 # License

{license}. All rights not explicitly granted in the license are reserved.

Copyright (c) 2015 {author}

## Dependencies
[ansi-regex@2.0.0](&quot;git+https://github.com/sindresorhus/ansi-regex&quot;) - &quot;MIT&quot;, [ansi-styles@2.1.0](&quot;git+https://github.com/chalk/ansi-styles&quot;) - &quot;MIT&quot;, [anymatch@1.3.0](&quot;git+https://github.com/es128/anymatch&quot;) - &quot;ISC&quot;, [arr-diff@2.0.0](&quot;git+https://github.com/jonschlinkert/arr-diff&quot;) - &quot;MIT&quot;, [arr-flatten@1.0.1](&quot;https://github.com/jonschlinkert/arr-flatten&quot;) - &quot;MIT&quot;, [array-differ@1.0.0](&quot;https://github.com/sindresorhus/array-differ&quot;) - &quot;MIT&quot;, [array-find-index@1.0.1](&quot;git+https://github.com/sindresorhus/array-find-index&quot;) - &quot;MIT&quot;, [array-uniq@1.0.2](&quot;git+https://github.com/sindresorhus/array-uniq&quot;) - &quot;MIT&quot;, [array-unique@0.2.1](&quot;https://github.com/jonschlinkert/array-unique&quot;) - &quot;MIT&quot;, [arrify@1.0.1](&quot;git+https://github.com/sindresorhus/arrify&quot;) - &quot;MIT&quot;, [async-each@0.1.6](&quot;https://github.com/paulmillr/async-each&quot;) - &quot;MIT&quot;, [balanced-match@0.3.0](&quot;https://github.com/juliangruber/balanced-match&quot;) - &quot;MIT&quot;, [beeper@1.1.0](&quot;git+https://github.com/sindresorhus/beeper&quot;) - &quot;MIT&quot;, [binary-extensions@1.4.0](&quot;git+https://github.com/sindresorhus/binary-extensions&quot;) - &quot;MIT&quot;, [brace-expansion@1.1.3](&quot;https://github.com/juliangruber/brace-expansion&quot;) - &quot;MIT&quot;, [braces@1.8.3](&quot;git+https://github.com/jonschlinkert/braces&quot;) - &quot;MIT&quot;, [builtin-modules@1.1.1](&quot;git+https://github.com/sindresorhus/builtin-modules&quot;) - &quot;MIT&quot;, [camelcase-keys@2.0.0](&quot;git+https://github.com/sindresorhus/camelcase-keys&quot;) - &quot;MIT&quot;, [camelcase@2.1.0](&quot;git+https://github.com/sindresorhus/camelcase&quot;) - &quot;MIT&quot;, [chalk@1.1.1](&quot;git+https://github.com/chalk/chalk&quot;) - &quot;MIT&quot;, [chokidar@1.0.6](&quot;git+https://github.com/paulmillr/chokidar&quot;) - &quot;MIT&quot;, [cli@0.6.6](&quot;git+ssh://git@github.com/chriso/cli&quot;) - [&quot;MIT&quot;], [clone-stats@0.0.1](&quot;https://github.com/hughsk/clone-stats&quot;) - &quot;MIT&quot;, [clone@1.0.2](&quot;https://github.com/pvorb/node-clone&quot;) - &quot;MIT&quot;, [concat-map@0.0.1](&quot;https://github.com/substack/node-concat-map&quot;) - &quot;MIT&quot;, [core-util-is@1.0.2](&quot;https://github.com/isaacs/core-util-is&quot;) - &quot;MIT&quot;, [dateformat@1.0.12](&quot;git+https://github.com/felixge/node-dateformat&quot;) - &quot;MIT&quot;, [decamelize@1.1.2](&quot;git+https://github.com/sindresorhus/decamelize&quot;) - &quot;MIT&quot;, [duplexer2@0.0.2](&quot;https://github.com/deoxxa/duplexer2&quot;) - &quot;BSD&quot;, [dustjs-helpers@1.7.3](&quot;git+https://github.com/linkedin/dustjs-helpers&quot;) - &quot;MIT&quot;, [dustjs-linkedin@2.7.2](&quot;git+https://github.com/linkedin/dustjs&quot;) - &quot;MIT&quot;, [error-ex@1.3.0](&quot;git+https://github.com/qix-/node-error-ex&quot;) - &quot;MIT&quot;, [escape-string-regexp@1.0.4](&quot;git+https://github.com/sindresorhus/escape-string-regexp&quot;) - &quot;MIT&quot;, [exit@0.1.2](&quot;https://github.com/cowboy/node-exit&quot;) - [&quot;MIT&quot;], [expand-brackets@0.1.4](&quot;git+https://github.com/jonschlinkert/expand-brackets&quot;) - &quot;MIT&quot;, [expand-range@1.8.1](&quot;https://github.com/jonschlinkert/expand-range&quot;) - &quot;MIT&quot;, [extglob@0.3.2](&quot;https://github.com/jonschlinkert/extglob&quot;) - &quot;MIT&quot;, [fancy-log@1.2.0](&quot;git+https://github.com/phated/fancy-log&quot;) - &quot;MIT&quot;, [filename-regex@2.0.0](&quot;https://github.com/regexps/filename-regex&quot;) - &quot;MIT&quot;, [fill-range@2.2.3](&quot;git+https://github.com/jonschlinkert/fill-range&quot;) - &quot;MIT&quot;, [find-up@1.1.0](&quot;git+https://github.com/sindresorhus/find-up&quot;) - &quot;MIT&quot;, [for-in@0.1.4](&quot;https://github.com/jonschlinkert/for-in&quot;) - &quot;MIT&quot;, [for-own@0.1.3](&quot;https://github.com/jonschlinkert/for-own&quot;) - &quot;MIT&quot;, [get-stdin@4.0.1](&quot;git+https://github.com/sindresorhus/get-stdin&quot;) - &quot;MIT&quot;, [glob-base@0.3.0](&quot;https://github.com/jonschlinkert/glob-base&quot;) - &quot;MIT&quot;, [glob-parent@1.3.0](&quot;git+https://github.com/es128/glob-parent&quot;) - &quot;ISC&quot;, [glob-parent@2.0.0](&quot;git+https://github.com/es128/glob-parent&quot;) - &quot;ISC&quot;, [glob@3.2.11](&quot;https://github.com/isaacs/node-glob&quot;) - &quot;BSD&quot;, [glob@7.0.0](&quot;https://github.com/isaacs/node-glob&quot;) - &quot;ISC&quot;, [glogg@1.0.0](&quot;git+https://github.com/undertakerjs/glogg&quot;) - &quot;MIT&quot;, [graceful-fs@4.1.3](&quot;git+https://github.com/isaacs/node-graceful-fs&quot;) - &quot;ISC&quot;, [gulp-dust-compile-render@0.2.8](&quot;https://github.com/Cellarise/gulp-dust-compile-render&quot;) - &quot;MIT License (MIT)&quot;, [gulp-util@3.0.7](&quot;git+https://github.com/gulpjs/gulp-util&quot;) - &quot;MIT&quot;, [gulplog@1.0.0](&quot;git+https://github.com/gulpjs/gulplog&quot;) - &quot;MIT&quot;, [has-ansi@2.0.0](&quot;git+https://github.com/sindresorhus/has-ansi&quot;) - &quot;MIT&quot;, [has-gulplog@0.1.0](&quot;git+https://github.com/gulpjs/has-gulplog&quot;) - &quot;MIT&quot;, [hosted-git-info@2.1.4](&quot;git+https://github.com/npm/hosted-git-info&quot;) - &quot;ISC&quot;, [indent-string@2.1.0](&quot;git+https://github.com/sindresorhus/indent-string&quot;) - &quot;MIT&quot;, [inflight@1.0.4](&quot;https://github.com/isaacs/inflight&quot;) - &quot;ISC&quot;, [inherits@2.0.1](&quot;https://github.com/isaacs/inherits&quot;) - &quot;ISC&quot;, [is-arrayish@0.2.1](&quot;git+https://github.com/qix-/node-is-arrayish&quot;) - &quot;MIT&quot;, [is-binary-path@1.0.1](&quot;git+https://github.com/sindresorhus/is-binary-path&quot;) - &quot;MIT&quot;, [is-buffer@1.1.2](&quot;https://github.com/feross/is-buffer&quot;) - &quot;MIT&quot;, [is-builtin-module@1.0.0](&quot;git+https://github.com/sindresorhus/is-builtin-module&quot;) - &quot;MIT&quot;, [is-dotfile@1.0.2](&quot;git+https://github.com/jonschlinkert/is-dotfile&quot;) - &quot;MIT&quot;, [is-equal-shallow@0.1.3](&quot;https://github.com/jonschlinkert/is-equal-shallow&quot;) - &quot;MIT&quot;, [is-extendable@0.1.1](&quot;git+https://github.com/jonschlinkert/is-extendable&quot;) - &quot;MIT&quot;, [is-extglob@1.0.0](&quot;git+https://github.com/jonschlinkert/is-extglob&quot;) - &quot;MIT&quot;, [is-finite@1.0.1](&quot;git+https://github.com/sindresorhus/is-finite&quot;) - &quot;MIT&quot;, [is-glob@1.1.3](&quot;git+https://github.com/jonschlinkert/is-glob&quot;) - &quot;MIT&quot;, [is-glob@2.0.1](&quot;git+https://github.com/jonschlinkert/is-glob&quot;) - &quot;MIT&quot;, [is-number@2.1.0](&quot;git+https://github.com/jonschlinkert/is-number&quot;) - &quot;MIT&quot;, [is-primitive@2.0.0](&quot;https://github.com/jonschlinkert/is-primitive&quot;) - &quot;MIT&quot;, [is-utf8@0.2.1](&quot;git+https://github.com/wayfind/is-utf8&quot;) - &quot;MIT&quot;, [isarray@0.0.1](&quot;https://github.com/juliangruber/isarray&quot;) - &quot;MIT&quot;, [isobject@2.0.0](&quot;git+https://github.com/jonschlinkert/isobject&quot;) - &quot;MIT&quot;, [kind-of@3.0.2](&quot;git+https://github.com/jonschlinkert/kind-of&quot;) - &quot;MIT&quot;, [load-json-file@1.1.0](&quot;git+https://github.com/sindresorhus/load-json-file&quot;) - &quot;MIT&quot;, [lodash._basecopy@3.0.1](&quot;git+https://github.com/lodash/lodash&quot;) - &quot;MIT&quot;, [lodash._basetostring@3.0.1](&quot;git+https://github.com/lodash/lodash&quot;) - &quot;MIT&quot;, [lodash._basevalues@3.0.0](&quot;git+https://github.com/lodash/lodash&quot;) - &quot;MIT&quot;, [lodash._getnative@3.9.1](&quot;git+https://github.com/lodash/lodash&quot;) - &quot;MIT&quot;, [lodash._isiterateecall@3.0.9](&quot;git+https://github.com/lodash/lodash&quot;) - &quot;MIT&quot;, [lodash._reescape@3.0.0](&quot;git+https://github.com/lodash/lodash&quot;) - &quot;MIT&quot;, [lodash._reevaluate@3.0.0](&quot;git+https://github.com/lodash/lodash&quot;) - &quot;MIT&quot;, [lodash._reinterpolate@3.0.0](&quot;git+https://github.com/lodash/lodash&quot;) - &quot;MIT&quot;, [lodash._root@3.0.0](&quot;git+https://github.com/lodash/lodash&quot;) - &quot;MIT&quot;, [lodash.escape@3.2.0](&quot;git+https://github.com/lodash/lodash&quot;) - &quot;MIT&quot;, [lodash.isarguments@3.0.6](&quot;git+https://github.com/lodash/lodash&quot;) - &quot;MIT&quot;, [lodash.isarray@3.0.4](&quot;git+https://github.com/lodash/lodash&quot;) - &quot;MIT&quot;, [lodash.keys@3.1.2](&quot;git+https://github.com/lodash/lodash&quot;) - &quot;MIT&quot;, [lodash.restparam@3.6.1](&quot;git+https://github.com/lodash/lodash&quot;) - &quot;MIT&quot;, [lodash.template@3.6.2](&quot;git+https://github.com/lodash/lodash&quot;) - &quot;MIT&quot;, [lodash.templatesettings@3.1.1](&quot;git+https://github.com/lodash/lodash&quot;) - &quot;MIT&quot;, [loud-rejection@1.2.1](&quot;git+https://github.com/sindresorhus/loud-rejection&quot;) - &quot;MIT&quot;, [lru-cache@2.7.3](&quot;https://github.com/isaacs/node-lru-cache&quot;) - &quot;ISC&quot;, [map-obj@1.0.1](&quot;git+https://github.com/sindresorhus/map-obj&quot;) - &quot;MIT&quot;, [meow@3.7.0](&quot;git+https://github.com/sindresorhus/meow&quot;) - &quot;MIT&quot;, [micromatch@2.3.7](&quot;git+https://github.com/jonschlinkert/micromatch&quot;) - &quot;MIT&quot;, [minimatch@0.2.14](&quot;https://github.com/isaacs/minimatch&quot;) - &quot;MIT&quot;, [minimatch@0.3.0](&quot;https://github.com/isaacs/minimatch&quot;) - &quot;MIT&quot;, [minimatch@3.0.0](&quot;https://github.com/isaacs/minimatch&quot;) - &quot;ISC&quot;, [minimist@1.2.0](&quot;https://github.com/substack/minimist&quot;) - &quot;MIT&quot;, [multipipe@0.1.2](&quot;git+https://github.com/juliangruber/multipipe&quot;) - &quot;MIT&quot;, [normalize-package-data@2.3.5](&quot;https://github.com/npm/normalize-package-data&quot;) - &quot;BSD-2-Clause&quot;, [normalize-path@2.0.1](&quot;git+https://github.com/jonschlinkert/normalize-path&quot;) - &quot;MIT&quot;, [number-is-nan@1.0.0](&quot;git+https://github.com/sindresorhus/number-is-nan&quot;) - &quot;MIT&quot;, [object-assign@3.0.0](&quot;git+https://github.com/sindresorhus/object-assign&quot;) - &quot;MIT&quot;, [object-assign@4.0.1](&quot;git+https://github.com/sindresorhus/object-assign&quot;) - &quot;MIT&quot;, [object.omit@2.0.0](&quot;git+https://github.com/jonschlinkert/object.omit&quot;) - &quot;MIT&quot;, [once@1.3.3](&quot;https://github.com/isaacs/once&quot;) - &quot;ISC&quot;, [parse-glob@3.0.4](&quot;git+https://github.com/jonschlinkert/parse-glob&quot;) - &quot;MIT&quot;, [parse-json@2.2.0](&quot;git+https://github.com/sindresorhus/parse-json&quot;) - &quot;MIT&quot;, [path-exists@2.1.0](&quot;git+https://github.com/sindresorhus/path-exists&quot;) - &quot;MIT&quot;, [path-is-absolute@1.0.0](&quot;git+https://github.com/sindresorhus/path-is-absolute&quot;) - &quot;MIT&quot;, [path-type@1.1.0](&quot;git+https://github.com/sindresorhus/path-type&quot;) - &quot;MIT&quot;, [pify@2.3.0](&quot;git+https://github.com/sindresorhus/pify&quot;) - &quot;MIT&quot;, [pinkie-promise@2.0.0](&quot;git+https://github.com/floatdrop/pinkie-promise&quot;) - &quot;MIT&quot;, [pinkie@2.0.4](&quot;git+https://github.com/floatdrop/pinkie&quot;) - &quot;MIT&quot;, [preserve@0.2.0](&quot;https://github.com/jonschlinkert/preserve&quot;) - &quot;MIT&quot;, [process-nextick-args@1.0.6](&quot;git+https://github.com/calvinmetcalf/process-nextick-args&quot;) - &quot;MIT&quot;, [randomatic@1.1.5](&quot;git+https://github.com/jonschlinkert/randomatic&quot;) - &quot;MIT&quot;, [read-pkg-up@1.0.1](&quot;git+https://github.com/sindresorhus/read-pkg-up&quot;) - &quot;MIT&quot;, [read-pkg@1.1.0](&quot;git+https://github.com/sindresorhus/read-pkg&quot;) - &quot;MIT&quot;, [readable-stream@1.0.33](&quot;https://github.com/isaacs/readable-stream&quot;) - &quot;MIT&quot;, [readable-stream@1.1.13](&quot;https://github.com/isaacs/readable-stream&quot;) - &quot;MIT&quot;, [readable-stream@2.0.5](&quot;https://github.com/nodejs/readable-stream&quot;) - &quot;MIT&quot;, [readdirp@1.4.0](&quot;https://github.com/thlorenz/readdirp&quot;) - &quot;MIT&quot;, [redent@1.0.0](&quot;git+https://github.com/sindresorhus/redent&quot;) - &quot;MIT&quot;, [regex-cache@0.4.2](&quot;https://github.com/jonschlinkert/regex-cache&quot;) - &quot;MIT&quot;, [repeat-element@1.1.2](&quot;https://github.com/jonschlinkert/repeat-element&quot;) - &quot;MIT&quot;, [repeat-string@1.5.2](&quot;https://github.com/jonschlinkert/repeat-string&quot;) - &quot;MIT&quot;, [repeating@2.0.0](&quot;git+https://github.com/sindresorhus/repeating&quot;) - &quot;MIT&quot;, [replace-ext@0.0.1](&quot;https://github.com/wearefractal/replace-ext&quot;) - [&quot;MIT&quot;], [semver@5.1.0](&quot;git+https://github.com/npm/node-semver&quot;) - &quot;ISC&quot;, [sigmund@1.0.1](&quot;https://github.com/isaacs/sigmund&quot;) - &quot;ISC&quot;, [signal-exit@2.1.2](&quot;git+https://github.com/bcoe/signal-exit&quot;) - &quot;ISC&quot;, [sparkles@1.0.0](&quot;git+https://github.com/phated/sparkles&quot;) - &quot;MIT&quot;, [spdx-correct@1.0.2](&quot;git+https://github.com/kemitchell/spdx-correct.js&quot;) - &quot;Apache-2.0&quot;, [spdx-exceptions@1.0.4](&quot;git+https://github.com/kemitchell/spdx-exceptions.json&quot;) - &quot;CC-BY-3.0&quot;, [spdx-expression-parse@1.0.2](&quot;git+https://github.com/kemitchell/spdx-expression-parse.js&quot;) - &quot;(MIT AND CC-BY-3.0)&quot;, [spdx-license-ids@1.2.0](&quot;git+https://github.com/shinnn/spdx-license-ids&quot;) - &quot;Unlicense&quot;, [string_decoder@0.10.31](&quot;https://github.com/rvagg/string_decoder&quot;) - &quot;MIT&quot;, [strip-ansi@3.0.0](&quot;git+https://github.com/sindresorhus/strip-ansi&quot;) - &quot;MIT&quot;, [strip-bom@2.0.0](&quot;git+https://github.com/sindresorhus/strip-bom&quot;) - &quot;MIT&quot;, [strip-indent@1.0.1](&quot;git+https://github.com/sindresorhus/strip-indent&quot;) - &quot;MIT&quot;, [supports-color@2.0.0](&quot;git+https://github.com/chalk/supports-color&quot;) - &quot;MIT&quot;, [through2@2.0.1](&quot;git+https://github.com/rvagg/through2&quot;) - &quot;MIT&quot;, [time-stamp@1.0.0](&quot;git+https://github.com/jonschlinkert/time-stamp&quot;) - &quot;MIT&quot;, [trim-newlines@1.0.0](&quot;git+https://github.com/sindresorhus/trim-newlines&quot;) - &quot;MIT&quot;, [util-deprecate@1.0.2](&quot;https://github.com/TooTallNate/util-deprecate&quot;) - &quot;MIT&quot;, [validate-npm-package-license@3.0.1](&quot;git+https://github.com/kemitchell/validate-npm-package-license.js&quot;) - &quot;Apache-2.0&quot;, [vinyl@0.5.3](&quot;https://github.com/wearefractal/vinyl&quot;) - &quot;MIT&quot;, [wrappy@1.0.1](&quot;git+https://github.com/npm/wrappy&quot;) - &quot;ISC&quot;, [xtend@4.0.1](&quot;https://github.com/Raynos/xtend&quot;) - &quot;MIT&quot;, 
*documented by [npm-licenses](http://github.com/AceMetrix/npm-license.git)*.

################

Begin at the first line of the material above. Transcribe each line exactly, ending with the line that contains "## Dependencies".

→ **Written reply**
 # License

{license}. All rights not explicitly granted in the license are reserved.

Copyright (c) 2015 {author}

## Dependencies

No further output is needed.